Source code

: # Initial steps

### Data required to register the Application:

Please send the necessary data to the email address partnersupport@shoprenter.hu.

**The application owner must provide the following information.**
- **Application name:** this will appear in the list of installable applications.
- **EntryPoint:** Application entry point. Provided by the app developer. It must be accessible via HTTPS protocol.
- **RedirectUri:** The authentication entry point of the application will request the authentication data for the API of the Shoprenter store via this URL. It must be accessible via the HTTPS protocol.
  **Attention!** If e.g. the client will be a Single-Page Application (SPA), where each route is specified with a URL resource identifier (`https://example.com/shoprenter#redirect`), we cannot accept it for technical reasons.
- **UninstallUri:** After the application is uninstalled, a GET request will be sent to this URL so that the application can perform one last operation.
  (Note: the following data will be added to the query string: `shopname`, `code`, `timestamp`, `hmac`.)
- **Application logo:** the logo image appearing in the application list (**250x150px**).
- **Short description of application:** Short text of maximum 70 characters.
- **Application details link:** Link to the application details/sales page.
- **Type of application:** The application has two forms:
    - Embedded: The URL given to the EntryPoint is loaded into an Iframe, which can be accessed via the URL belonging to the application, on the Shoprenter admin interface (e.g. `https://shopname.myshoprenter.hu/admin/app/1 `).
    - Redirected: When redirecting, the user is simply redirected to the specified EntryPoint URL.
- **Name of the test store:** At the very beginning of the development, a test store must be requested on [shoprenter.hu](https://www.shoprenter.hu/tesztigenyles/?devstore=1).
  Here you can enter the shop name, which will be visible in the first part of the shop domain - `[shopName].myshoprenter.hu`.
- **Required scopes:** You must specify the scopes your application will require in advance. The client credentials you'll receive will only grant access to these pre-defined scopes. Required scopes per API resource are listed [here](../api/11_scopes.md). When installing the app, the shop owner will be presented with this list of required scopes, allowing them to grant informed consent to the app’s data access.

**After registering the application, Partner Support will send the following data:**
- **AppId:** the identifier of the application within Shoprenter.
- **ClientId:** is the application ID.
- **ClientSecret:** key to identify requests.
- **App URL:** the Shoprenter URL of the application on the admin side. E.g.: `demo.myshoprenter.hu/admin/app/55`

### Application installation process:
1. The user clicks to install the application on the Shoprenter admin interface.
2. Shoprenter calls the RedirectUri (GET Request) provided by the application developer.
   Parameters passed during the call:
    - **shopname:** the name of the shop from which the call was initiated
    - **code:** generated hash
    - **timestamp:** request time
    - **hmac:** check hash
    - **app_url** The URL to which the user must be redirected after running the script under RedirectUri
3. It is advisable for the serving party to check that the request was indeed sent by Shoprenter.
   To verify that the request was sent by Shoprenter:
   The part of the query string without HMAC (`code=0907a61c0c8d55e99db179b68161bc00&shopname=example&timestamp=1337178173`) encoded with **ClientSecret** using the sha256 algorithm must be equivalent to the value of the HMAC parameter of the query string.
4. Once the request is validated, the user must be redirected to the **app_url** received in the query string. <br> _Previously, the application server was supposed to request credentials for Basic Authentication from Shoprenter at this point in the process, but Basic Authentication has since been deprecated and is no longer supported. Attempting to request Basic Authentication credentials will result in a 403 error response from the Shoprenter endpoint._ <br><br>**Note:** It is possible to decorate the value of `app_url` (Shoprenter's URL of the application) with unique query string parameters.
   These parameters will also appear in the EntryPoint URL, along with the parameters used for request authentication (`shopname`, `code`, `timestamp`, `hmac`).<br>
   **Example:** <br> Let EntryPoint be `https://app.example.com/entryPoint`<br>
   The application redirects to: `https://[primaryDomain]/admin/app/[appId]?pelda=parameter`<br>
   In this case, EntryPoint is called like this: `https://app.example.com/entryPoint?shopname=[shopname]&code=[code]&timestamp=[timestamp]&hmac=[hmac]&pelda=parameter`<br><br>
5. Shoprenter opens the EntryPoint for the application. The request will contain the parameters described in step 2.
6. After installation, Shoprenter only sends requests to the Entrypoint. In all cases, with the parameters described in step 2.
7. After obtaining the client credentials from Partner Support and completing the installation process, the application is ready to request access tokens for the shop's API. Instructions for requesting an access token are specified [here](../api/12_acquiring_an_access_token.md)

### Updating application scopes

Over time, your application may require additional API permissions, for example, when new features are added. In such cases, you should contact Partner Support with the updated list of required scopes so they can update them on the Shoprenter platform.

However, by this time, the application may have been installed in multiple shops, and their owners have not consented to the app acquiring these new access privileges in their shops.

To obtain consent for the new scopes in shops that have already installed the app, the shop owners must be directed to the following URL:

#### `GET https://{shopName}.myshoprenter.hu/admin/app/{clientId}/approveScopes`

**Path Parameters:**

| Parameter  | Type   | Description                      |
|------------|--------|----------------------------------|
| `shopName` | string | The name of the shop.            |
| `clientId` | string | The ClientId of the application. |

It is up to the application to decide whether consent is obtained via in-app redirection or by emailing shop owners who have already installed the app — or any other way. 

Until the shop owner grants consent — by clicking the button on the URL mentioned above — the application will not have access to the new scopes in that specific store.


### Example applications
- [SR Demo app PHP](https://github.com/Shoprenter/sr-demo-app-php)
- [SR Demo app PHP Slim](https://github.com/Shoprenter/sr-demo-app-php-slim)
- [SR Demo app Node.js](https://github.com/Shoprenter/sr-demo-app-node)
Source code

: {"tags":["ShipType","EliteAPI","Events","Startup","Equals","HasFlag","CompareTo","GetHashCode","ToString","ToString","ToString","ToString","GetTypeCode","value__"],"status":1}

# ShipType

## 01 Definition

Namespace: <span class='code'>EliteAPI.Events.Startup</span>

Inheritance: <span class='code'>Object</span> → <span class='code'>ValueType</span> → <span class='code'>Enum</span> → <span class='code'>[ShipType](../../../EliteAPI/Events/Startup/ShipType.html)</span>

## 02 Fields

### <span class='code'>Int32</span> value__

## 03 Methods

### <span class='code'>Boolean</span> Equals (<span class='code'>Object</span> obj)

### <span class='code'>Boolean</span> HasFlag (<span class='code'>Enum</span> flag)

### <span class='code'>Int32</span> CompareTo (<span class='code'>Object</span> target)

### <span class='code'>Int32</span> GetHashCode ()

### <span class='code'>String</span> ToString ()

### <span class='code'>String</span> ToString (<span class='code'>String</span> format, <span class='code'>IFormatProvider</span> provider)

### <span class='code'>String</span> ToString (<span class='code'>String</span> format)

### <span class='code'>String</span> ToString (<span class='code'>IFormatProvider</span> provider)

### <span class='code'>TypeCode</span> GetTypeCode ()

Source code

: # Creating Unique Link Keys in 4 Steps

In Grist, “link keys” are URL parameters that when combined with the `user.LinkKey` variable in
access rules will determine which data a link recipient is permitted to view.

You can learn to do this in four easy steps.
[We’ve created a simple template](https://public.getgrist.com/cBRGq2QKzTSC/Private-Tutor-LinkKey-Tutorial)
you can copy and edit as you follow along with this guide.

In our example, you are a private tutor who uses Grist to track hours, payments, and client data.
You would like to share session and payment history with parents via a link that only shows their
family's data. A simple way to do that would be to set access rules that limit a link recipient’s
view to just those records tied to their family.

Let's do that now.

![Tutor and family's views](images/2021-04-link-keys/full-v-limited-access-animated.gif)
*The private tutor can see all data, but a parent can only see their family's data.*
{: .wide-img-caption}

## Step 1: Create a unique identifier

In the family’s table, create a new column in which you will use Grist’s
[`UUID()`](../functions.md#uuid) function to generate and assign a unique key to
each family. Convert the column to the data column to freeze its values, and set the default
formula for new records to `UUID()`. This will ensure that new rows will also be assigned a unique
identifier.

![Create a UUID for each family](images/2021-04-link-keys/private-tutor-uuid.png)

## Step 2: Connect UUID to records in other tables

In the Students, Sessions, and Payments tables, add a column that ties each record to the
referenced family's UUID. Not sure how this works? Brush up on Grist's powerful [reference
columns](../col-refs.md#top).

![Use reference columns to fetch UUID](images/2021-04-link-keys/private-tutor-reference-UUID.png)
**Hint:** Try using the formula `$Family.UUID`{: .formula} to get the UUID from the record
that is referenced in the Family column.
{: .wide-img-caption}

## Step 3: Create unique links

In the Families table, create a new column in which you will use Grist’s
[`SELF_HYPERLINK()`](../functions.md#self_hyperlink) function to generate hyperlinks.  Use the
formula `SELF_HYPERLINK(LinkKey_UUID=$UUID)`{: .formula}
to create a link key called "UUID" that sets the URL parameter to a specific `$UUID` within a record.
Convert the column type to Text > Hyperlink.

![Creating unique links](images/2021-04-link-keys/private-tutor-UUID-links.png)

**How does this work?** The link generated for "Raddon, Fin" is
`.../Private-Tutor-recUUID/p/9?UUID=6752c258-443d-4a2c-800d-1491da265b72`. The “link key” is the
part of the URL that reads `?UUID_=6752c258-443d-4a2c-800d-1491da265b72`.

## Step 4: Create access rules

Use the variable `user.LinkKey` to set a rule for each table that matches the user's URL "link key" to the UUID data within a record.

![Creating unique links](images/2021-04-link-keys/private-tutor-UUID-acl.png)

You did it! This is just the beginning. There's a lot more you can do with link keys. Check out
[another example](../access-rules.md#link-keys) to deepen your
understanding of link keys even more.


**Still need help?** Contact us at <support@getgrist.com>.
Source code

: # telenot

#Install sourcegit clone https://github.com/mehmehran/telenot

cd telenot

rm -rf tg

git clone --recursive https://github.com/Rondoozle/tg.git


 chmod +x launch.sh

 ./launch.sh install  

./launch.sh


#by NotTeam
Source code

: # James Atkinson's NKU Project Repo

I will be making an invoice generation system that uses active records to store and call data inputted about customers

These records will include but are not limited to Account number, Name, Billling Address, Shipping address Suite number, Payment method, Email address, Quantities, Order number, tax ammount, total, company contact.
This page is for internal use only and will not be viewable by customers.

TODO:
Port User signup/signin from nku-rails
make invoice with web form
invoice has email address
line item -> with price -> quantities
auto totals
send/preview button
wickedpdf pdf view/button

- TASK STATEMENT -
The answer is the run of lines above from the line containing "format, <span class='code'>IFormatProvider</span> provider)" through the line containing "are URL parameters", copied exactly and alone.

- ANSWER FOR THE TASK -
### <span class='code'>String</span> ToString (<span class='code'>String</span> format, <span class='code'>IFormatProvider</span> provider)

### <span class='code'>String</span> ToString (<span class='code'>String</span> format)

### <span class='code'>String</span> ToString (<span class='code'>IFormatProvider</span> provider)

### <span class='code'>TypeCode</span> GetTypeCode ()

Source code

: # Creating Unique Link Keys in 4 Steps

In Grist, “link keys” are URL parameters that when combined with the `user.LinkKey` variable in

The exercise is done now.